BEGIN

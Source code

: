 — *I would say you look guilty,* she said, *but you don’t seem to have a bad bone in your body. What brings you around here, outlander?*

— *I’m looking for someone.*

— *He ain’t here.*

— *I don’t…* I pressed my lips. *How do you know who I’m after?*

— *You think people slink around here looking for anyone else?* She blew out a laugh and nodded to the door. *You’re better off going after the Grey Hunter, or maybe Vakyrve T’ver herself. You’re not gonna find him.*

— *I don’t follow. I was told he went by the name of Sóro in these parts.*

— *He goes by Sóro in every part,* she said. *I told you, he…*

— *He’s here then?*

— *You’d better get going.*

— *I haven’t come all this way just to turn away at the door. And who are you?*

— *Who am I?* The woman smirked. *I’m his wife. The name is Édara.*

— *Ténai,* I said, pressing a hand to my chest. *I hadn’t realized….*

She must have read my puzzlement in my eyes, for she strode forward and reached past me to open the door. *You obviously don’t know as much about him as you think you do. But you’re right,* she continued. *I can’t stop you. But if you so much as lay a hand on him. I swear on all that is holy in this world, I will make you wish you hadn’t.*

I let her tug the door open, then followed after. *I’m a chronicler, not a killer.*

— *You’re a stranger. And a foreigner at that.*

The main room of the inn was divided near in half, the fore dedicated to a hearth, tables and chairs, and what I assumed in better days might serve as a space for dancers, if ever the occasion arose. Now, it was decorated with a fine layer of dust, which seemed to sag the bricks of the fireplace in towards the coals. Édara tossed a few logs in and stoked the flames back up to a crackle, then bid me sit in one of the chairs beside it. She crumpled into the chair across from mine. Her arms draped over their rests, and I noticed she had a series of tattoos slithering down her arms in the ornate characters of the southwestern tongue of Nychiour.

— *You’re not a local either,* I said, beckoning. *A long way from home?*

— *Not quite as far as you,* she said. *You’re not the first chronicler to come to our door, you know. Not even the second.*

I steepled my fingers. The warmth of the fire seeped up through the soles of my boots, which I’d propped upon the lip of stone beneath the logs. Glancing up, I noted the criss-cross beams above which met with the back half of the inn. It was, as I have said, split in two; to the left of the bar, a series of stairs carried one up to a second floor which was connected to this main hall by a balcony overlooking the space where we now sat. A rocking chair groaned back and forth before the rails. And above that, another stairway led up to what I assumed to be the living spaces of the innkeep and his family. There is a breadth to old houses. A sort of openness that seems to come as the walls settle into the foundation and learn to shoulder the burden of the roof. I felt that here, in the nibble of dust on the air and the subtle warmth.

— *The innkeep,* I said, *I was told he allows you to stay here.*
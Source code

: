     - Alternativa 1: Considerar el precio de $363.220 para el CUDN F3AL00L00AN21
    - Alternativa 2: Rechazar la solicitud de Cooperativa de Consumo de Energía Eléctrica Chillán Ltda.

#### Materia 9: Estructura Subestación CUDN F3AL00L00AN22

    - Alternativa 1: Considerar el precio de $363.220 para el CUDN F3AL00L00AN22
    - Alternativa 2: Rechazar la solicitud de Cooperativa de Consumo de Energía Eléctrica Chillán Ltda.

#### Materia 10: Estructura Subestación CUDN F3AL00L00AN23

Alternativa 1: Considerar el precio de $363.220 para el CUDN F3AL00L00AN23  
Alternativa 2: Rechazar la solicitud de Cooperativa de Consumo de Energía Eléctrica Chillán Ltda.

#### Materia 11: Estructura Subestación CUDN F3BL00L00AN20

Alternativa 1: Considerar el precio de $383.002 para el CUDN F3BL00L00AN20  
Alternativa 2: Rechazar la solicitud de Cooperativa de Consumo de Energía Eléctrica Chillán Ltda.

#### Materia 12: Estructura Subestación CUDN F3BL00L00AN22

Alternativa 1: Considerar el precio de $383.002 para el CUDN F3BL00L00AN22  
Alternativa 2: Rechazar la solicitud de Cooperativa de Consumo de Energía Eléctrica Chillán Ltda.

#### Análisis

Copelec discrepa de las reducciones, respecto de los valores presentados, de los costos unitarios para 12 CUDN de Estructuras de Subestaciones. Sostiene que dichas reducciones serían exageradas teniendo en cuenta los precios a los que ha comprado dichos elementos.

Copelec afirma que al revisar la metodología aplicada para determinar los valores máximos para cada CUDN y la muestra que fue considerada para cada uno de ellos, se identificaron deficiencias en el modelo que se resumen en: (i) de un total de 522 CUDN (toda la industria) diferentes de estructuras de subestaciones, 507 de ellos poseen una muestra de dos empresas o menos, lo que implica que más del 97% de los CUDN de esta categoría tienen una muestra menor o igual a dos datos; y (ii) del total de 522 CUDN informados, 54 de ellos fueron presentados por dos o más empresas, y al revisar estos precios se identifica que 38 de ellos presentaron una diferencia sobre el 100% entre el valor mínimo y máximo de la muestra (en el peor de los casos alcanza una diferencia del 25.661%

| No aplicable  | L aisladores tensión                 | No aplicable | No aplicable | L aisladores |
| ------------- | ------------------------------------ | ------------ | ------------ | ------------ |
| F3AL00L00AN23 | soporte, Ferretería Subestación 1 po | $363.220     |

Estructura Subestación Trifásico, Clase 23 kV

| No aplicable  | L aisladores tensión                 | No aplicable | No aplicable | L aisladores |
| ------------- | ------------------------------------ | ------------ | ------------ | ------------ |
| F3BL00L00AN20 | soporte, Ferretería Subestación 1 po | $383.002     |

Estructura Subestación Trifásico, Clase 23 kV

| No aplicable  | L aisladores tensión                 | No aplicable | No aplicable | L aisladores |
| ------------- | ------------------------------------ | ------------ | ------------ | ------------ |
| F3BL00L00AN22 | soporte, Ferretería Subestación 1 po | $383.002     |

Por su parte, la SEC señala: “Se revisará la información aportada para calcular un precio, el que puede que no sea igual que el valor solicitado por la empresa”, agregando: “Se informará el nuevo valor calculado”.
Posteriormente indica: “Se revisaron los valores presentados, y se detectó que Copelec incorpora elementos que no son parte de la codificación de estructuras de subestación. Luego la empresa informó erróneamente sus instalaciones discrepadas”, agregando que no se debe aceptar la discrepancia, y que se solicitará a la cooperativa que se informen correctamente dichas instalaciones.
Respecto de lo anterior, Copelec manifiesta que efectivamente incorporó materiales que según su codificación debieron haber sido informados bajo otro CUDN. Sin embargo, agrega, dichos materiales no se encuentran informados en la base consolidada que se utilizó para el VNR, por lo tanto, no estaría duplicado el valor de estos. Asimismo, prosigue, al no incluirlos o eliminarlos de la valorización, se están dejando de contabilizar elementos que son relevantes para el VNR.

END

- What you need to do -
Would you restate, word for word, every line of the listing from its first line through the line with "way from home?*"?

- Expected answer -
Source code

: — *I would say you look guilty,* she said, *but you don’t seem to have a bad bone in your body. What brings you around here, outlander?*

— *I’m looking for someone.*

— *He ain’t here.*

— *I don’t…* I pressed my lips. *How do you know who I’m after?*

— *You think people slink around here looking for anyone else?* She blew out a laugh and nodded to the door. *You’re better off going after the Grey Hunter, or maybe Vakyrve T’ver herself. You’re not gonna find him.*

— *I don’t follow. I was told he went by the name of Sóro in these parts.*

— *He goes by Sóro in every part,* she said. *I told you, he…*

— *He’s here then?*

— *You’d better get going.*

— *I haven’t come all this way just to turn away at the door. And who are you?*

— *Who am I?* The woman smirked. *I’m his wife. The name is Édara.*

— *Ténai,* I said, pressing a hand to my chest. *I hadn’t realized….*

She must have read my puzzlement in my eyes, for she strode forward and reached past me to open the door. *You obviously don’t know as much about him as you think you do. But you’re right,* she continued. *I can’t stop you. But if you so much as lay a hand on him. I swear on all that is holy in this world, I will make you wish you hadn’t.*

I let her tug the door open, then followed after. *I’m a chronicler, not a killer.*

— *You’re a stranger. And a foreigner at that.*

The main room of the inn was divided near in half, the fore dedicated to a hearth, tables and chairs, and what I assumed in better days might serve as a space for dancers, if ever the occasion arose. Now, it was decorated with a fine layer of dust, which seemed to sag the bricks of the fireplace in towards the coals. Édara tossed a few logs in and stoked the flames back up to a crackle, then bid me sit in one of the chairs beside it. She crumpled into the chair across from mine. Her arms draped over their rests, and I noticed she had a series of tattoos slithering down her arms in the ornate characters of the southwestern tongue of Nychiour.

— *You’re not a local either,* I said, beckoning. *A long way from home?*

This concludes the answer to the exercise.